The future international importance of the Financial Centre Germany is still rated positively, albeit to a lesser degree.
Since the Brexit vote in 2016, the future international importance of the Financial Centre Germany had been rated at historically high levels. In the third quarter of 2018, the corresponding figure of 126 points remains at a good level, despite recording a significant decline of -5.3 points.
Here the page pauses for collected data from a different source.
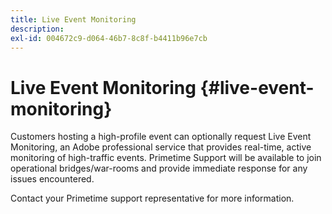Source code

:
 ```yaml
---
title: Live Event Monitoring
description:
exl-id: 004672c9-d064-46b7-8c8f-b4411b96e7cb
---
```

# Live Event Monitoring {#live-event-monitoring}

Customers hosting a high-profile event can optionally request Live Event Monitoring, an Adobe professional service that provides real-time, active monitoring of high-traffic events. Primetime Support will be available to join operational bridges/war-rooms and provide immediate response for any issues encountered.

Contact your Primetime support representative for more information.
“The downward trend in the assessment of Germany’s future international significance as a financial centre is seeing the glass half empty. In recent months, other financial centres in the European Union have indeed also benefited from Brexit. In this context, the positive developments in Frankfurt could seem less significant,” comments Hubertus Väth, Managing Director of Frankfurt Main Finance e.V., on the survey results. “But when you look at it closely, the decisions by more than 30 financial institutions to move their European headquarters to Frankfurt speak for themselves. In 2019, the Financial Centre Frankfurt will gain considerably in international importance.”
Financial industry revenue growth declines / Positive earnings growth among financial institutions, negative among service providers
As forecast by the financial institutions in the previous quarter, growth in revenues/business volume declined in the third quarter. The corresponding sub-index for the financial institutions falls by 6.1 points to 112.7 points. Service provider revenues are 5.3 points down on the previous quarter at 123.7 points. Both groups are anticipating a further slight decline in the current quarter.
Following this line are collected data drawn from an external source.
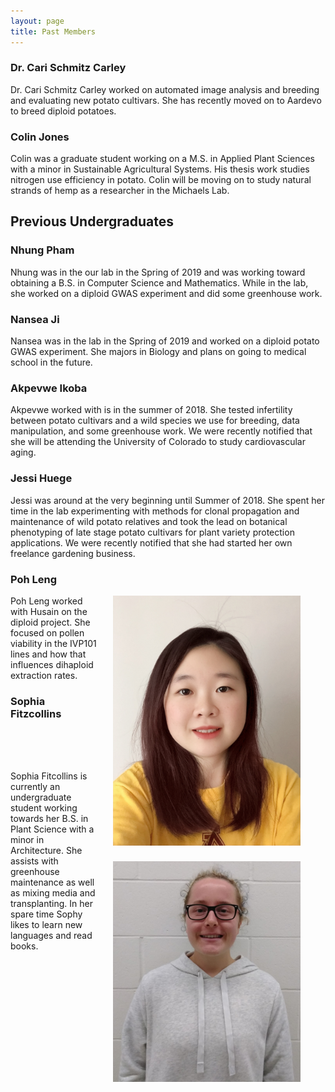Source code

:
 ```yaml
---
layout: page
title: Past Members
---
```


### Dr. Cari Schmitz Carley

Dr. Cari Schmitz Carley worked on automated image analysis and breeding and evaluating new potato cultivars. She has recently moved on to Aardevo to breed diploid potatoes.

### Colin Jones

Colin was a graduate student working on a M.S. in Applied Plant Sciences with a minor in Sustainable Agricultural Systems. His thesis work studies nitrogen use efficiency in potato. Colin will be moving on to study natural strands of hemp as a researcher in the Michaels Lab.

## Previous Undergraduates

### Nhung Pham

Nhung was in the our lab in the Spring of 2019 and was working toward obtaining a B.S. in Computer Science and Mathematics.  While in the lab, she worked on a diploid GWAS experiment and did some greenhouse work.

### Nansea Ji

Nansea was in the lab in the Spring of 2019 and worked on a diploid potato GWAS experiment. She majors in Biology and plans on going to medical school in the future.

### Akpevwe Ikoba

Akpevwe worked with is in the summer of 2018.  She tested infertility between potato cultivars and a wild species we use for breeding, data manipulation, and some greenhouse work.  We were recently notified that she will be attending the University of Colorado to study cardiovascular aging.

### Jessi Huege

Jessi was around at the very beginning until Summer of 2018.  She spent her time in the lab experimenting with methods for clonal propagation and maintenance of wild potato relatives and took the lead on botanical phenotyping of late stage potato cultivars for plant variety protection applications.  We were recently notified that she had started her own freelance gardening business.

### Poh Leng
<p align="justify">

<figure>
<div style="float: right; padding-left: 25px; padding-bottom: 25px">
	<img src="/img/poh.jpg" width="300" alt="" align="left">
</div>
</figure>

Poh Leng worked with Husain on the diploid project. She focused on pollen viability in the IVP101 lines and how that influences dihaploid extraction rates.


### Sophia Fitzcollins
<br/>
<br/>
<br/>
<p align="justify">

<figure>
<div style="float: right; padding-left: 25px; padding-bottom: 25px">
	<img src="/img/sophy.jpg" width="300" alt="" align="left">
</div>
</figure>


Sophia Fitcollins is currently an undergraduate student working towards her B.S. in Plant Science with a minor in Architecture.  She assists with greenhouse maintenance as well as mixing media and transplanting.  In her spare time Sophy likes to learn new languages and read books.</p>
 <br/>
 <br/>
 <br/>
 <br/>
 <br/>
 <br/>
 <br/>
There is a stark contrast between the earnings growth of the two groups. After a weak second quarter, the financial institutions have returned to a good level. The corresponding sub-index rose by 9.8 points to 111.6 points. The service providers, on the other hand, recorded a sharp decline of 11.3 points to 116.3 points. For the current quarter, both groups expect a slight decline in their earnings growth.
Investment volume down
Contrary to expectations, the growth in investment volume in product and process innovations at the financial institutions fell by 5.3 points to 110.8 points. This low level is expected to persist in the current quarter. The sub-index for the service providers also fell by 3.4 points, though at 118.9 points it still remains at its third-highest level since the surveys began in 2007. However, a further downturn is expected in the current quarter.
Financial institutions show neutral sentiment on employee numbers
After the brief period of job cuts at the financial institutions in the second quarter, the employee numbers sub-index rises by 3.6 points and now signals a neutral sentiment at 100.1 points. As expected, the growth in employee numbers at the service providers has slowed. However, even after falling by 8.4 points, the corresponding sub-index remains at a good level of 117.9 points. As for the current quarter, the service providers expect employee growth to decline further, while the financial institutions are forecasting job cuts.